She didn’t stop to consider what would happen if the traveling merchants were gone. Those that stayed for the night usually camped on the outskirts of her village until dawn, leaving at first light. But they were a small community with little to offer, and it wasn’t unusual for travelers to find themselves more entertaining lodgings in the larger nearby towns.

“There!” she rasped, hearing the crackle of fire and rowdy conversation. 

Stumbling through the brush, she came upon a small cluster of tents and carriages. Somewhere in the dark was the breathy chuff of horses, and louder than them, the drunken slurs and chortles of men.

Clutching Fergus to her chest, Rowena toed around the encampment, not revealing herself until she saw the familiar face: the would-be pig trader. She wasn’t sure if it was for better or worse that he seemed sober. He sat by a fire, as solemn as ever, as those he traveled with spilled their drink and shook with laughter.

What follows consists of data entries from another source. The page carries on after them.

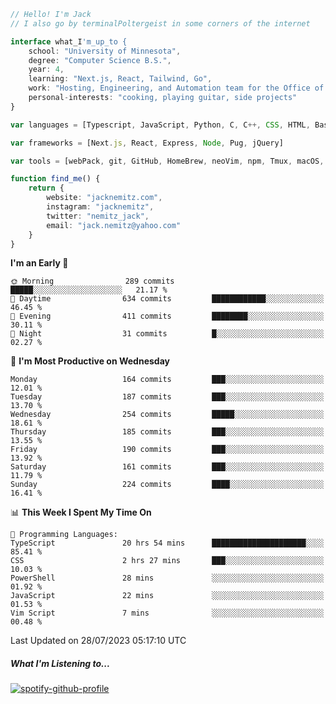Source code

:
 ```typescript
// Hello! I'm Jack
// I also go by terminalPoltergeist in some corners of the internet

interface what_I'm_up_to {
    school: "University of Minnesota",
    degree: "Computer Science B.S.",
    year: 4,
    learning: "Next.js, React, Tailwind, Go",
    work: "Hosting, Engineering, and Automation team for the Office of Information Technology at UMN",
    personal-interests: "cooking, playing guitar, side projects"
}

var languages = [Typescript, JavaScript, Python, C, C++, CSS, HTML, Bash, VimScript]

var frameworks = [Next.js, React, Express, Node, Pug, jQuery]

var tools = [webPack, git, GitHub, HomeBrew, neoVim, npm, Tmux, macOS, Ubuntu, Docker, Nginx, Cloudflare, DigitalOcean]

function find_me() {
    return {
        website: "jacknemitz.com",
        instagram: "jacknemitz",
        twitter: "nemitz_jack",
        email: "jack.nemitz@yahoo.com"
    }
}
```

<!--START_SECTION:waka-->
**I'm an Early 🐤** 

```text
🌞 Morning                289 commits         █████░░░░░░░░░░░░░░░░░░░░   21.17 % 
🌆 Daytime                634 commits         ████████████░░░░░░░░░░░░░   46.45 % 
🌃 Evening                411 commits         ████████░░░░░░░░░░░░░░░░░   30.11 % 
🌙 Night                  31 commits          █░░░░░░░░░░░░░░░░░░░░░░░░   02.27 % 
```
📅 **I'm Most Productive on Wednesday** 

```text
Monday                   164 commits         ███░░░░░░░░░░░░░░░░░░░░░░   12.01 % 
Tuesday                  187 commits         ███░░░░░░░░░░░░░░░░░░░░░░   13.70 % 
Wednesday                254 commits         █████░░░░░░░░░░░░░░░░░░░░   18.61 % 
Thursday                 185 commits         ███░░░░░░░░░░░░░░░░░░░░░░   13.55 % 
Friday                   190 commits         ███░░░░░░░░░░░░░░░░░░░░░░   13.92 % 
Saturday                 161 commits         ███░░░░░░░░░░░░░░░░░░░░░░   11.79 % 
Sunday                   224 commits         ████░░░░░░░░░░░░░░░░░░░░░   16.41 % 
```


📊 **This Week I Spent My Time On** 

```text
💬 Programming Languages: 
TypeScript               20 hrs 54 mins      █████████████████████░░░░   85.41 % 
CSS                      2 hrs 27 mins       ███░░░░░░░░░░░░░░░░░░░░░░   10.03 % 
PowerShell               28 mins             ░░░░░░░░░░░░░░░░░░░░░░░░░   01.92 % 
JavaScript               22 mins             ░░░░░░░░░░░░░░░░░░░░░░░░░   01.53 % 
Vim Script               7 mins              ░░░░░░░░░░░░░░░░░░░░░░░░░   00.48 % 
```


 Last Updated on 28/07/2023 05:17:10 UTC
<!--END_SECTION:waka-->

##### What I'm Listening to...

[![spotify-github-profile](https://spotify-github-profile.vercel.app/api/view?uid=jack.nemitz&cover_image=true&show_offline=true&bar_color=53b14f&bar_color_cover=false&background_color=121212FF)](https://spotify-github-profile.vercel.app/api/view?uid=jack.nemitz&redirect=true)

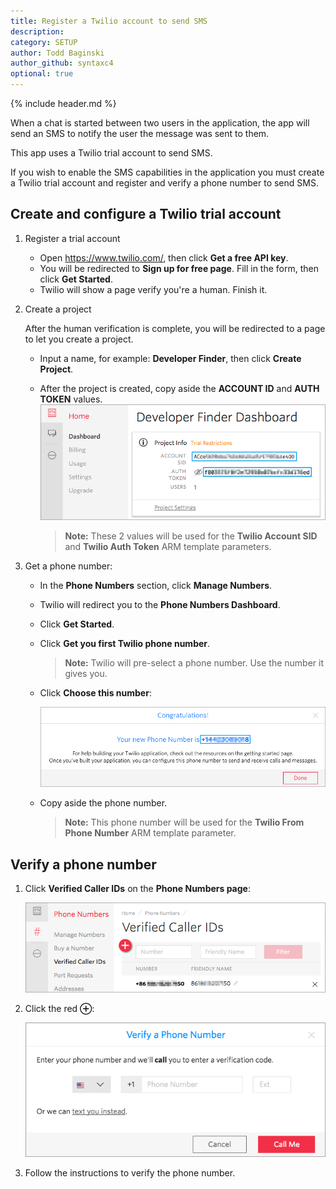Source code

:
 ```yaml
---
title: Register a Twilio account to send SMS
description: 
category: SETUP
author: Todd Baginski
author_github: syntaxc4
optional: true
---
```


{% include header.md %}

When a chat is started between two users in the application, the app will send an SMS to notify the user the message was sent to them. 

This app uses a Twilio trial account to send SMS.

If you wish to enable the SMS capabilities in the application you must create a Twilio trial account and register and verify a phone number to send SMS.

## Create and configure a Twilio trial account

1. Register a trial account

   * Open https://www.twilio.com/, then click **Get a free API key**. 
   * You will be redirected to **Sign up for free page**. Fill in the form, then click **Get Started**.
   * Twilio will show a page verify you're a human. Finish it.

2. Create a project

   After the human verification is complete, you will be redirected to a page to let you create a project.

   * Input a name, for example: **Developer Finder**, then click **Create Project**.

   * After the project is created, copy aside the **ACCOUNT ID** and **AUTH TOKEN** values.![](Images/twilio-api-credentials.png)

     > **Note:** These 2 values will be used for the **Twilio Account SID** and **Twilio Auth Token** ARM template parameters.

3. Get a phone number:

   * In the **Phone Numbers** section, click **Manage Numbers**.
   * Twilio will redirect you to the **Phone Numbers Dashboard**.
   * Click **Get Started**.
   * Click **Get you first Twilio phone number**.

     > **Note:** Twilio will pre-select a phone number.  Use the number it gives you.
   * Click **Choose this number**:

     ![](Images/twilio-phone-number.png)

   * Copy aside the phone number.

     > **Note:** This phone number will be used for the **Twilio From Phone Number** ARM template parameter.

## Verify a phone number

1. Click **Verified Caller IDs** on the **Phone Numbers page**:

   ![](Images/twilio-verified-caller-ids.png)

2. Click the red **⊕**:

   ![](Images/twilio-verify-a-phone-number.png)

3. Follow the instructions to verify the phone number.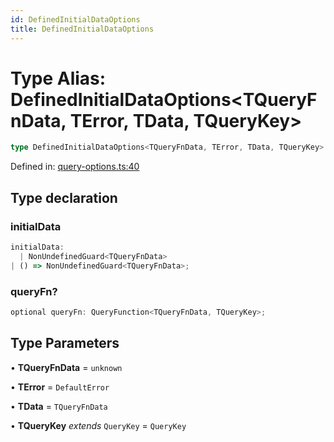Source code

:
 ```yaml
---
id: DefinedInitialDataOptions
title: DefinedInitialDataOptions
---
```


<!-- DO NOT EDIT: this page is autogenerated from the type comments -->

# Type Alias: DefinedInitialDataOptions\<TQueryFnData, TError, TData, TQueryKey\>

```ts
type DefinedInitialDataOptions<TQueryFnData, TError, TData, TQueryKey> = Omit<CreateQueryOptions<TQueryFnData, TError, TData, TQueryKey>, "queryFn"> & object;
```

Defined in: [query-options.ts:40](https://github.com/TanStack/query/blob/main/packages/angular-query-experimental/src/query-options.ts#L40)

## Type declaration

### initialData

```ts
initialData: 
  | NonUndefinedGuard<TQueryFnData>
| () => NonUndefinedGuard<TQueryFnData>;
```

### queryFn?

```ts
optional queryFn: QueryFunction<TQueryFnData, TQueryKey>;
```

## Type Parameters

• **TQueryFnData** = `unknown`

• **TError** = `DefaultError`

• **TData** = `TQueryFnData`

• **TQueryKey** *extends* `QueryKey` = `QueryKey`
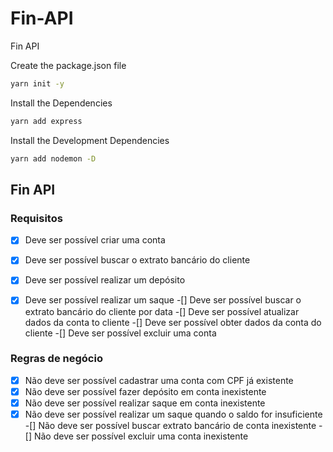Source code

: # Fin-API
Fin API

Create the package.json file
```sh
yarn init -y
```

Install the Dependencies
```sh
yarn add express
```	

Install the Development Dependencies
```sh
yarn add nodemon -D
```


## Fin API

### Requisitos
-[x] Deve ser possível criar uma conta
-[x] Deve ser possível buscar o extrato bancário do cliente
-[x] Deve ser possível realizar um depósito
-[x] Deve ser possível realizar um saque
-[] Deve ser possível buscar o extrato bancário do cliente por data
-[] Deve ser possível atualizar dados da conta to cliente
-[] Deve ser possível obter dados da conta do cliente
-[] Deve ser possível excluir uma conta


### Regras de negócio
-[x] Não deve ser possível cadastrar uma conta com CPF já existente
-[x] Não deve ser possível fazer depósito em conta inexistente
-[x] Não deve ser possível realizar saque em conta inexistente
-[x] Não deve ser possível realizar um saque quando o saldo for insuficiente
-[] Não deve ser possível buscar extrato bancário de conta inexistente
-[] Não deve ser possível excluir uma conta inexistente
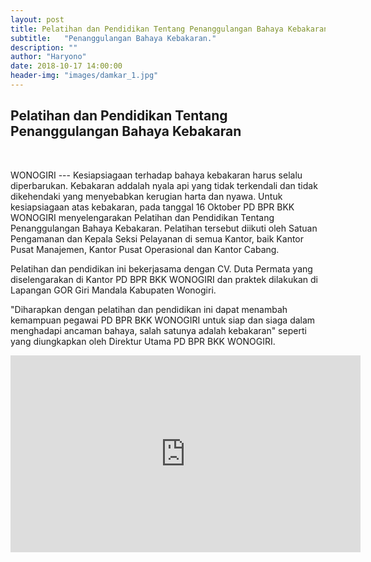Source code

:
 ```yaml
---
layout: post
title: Pelatihan dan Pendidikan Tentang Penanggulangan Bahaya Kebakaran
subtitle:   "Penanggulangan Bahaya Kebakaran."
description: ""
author: "Haryono"
date: 2018-10-17 14:00:00
header-img: "images/damkar_1.jpg"
---
```



## Pelatihan dan Pendidikan Tentang Penanggulangan Bahaya Kebakaran


<img src="/images/damkar_1.png" class="img-responsive img-centered" alt="">

<img src="/images/damkar_2.jpg" class="img-responsive img-centered" alt="">

<img src="/images/damkar_3.jpg" class="img-responsive img-centered" alt="">

<img src="/images/damkar_4.jpg" class="img-responsive img-centered" alt="">

WONOGIRI --- Kesiapsiagaan terhadap bahaya kebakaran harus selalu diperbarukan. Kebakaran addalah nyala api yang tidak terkendali dan tidak dikehendaki yang menyebabkan kerugian harta dan nyawa. Untuk kesiapsiagaan atas kebakaran, pada tanggal 16 Oktober PD BPR BKK WONOGIRI menyelengarakan Pelatihan dan Pendidikan Tentang Penanggulangan Bahaya Kebakaran. Pelatihan tersebut diikuti oleh Satuan Pengamanan dan Kepala Seksi Pelayanan di semua Kantor, baik Kantor Pusat Manajemen, Kantor Pusat Operasional dan Kantor Cabang. 

Pelatihan dan pendidikan ini bekerjasama dengan CV. Duta Permata yang diselengarakan di Kantor PD BPR BKK WONOGIRI dan praktek dilakukan di Lapangan GOR Giri Mandala Kabupaten Wonogiri.

"Diharapkan dengan pelatihan dan pendidikan ini dapat menambah kemampuan pegawai PD BPR BKK WONOGIRI untuk siap dan siaga dalam menghadapi ancaman bahaya, salah satunya adalah kebakaran" seperti yang diungkapkan oleh Direktur Utama PD BPR BKK WONOGIRI.


<iframe width="560" height="315" src="https://www.youtube.com/embed/EEtyn2uVWDY" frameborder="0" allow="autoplay; encrypted-media" allowfullscreen></iframe></div>

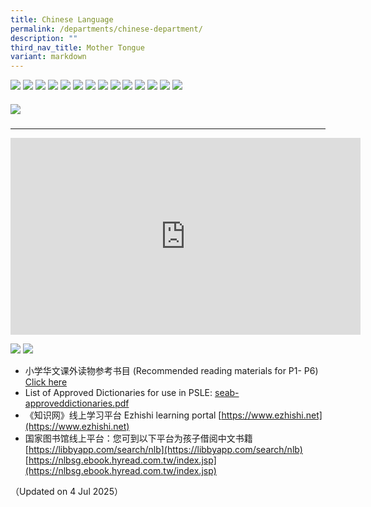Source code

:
 ```yaml
---
title: Chinese Language
permalink: /departments/chinese-department/
description: ""
third_nav_title: Mother Tongue
variant: markdown
---
```

![](/images/chinese_vision.jpg)
![](/images/CL_School_Website__2025__zip___1.png)
![](/images/chinese_programme_highlights.jpg)
![](/images/CL_School_Website__2025__zip___2.png)
![](/images/CL_School_Website__2025__zip___3.png)
![](/images/CL_School_Website__2025__zip___4.png)
![](/images/CL_School_Website__2025__zip___5.png)
![](/images/CL_School_Website__2025__zip___6.png)
![](/images/CL_School_Website__2025__zip___7.png)
![](/images/CL_School_Website__2025__zip___8.png)
![](/images/CL_School_Website__2025__zip___9.png)
![](/images/CL_School_Website__2025__zip___10.png)
![](/images/CL_School_Website__2025__zip___11.png)
![](/images/CL_School_Website__2025__zip___12.png)

##### ![](/images/CL_School_Website__2025__zip___13.png)
---

<div style="text-align: center;">     <iframe allowfullscreen="" frameborder="0" src="https://www.youtube.com/embed/ILJrC5z0-fA" height="315" width="560"></iframe> </div>

![](/images/chinese_links.jpg)
![](/images/Screenshot_2025_07_02_at_2_55_10_PM.png)

*   小学华文课外读物参考书目 (Recommended reading materials for P1- P6) [Click here](https://drive.google.com/file/d/1p6zAzCwzyhS4rzlkwd2bcdwEkXnJ1Ilp/view?usp=drive_link)
*   List of Approved Dictionaries for use in PSLE: [seab-approveddictionaries.pdf](https://file.go.gov.sg/seab-approveddictionaries.pdf)
*   《知识网》线上学习平台 Ezhishi learning portal [https://www.ezhishi.net](https://www.ezhishi.net)
*   国家图书馆线上平台：您可到以下平台为孩子借阅中文书籍 [https://libbyapp.com/search/nlb](https://libbyapp.com/search/nlb) [https://nlbsg.ebook.hyread.com.tw/index.jsp](https://nlbsg.ebook.hyread.com.tw/index.jsp)

（Updated on 4 Jul 2025）
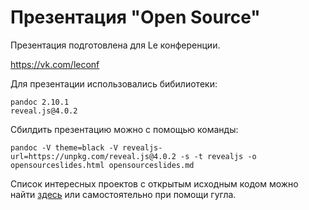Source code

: # Презентация "Open Source"

Презентация подготовлена для Le конференции.

https://vk.com/leconf

Для презентации использовались бибилиотеки:

```
pandoc 2.10.1
reveal.js@4.0.2
```

Сбилдить презентацию можно с помощью команды:

```
pandoc -V theme=black -V revealjs-url=https://unpkg.com/reveal.js@4.0.2 -s -t revealjs -o opensourceslides.html opensourceslides.md
```

Список интересных проектов с открытым исходным кодом можно найти [здесь](https://github.com/pukhlyakova/openSourcePresentation/blob/master/open_source_list.md)
 или самостоятельно при помощи гугла.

She placed herself in his line of sight, behind the backs of the others. She panicked for a moment, thinking he meant to ignore her, or worse, call the attention of his companions, but he merely stood and snorted that he needed to take a piss.

He met Rowena further back, where the light of the fire no longer reached. Even in moonlight, Rowena could see the alarm that widened his eyes, though it was there and gone in a blink. It suddenly occurred to her how she must appear to him, hair wild as a brushfire, and her son’s face bruised and swollen the color of an eggplant. But she had time no time for explanation, too fearful of who could be at their heels.

“Here,” she whispered, thrusting the pouch of money forward. “This is all I have! Take us with you when you leave here. We won’t eat much, and we’ll work as best we can.”

His hard stare lingered on Fergus, unmoving. Rowena wanted to slap him.

“Did you not hear me? I’m offering you a deal! What’s in that pouch is more than enough to pay our way!”

“A woman on the run is never a deal,” he snorted. “Especially not when people say she’s a witch.”

Rowena froze. “Who said that about me?” 

“Everyone, it seems. Though I’d wager they only started believing it tonight, given the state of ya. Get away from here. I want no trouble.”

He turned from her, but before he could take a single step, Rowena pushed herself in front of him. 

“You’re an honest man. A good man. I can tell! I’ve always been good at reading people.” She tried to focus on the weight of the charm on her chest, to sense it as an extension of herself. “You have nothing to lose from this!”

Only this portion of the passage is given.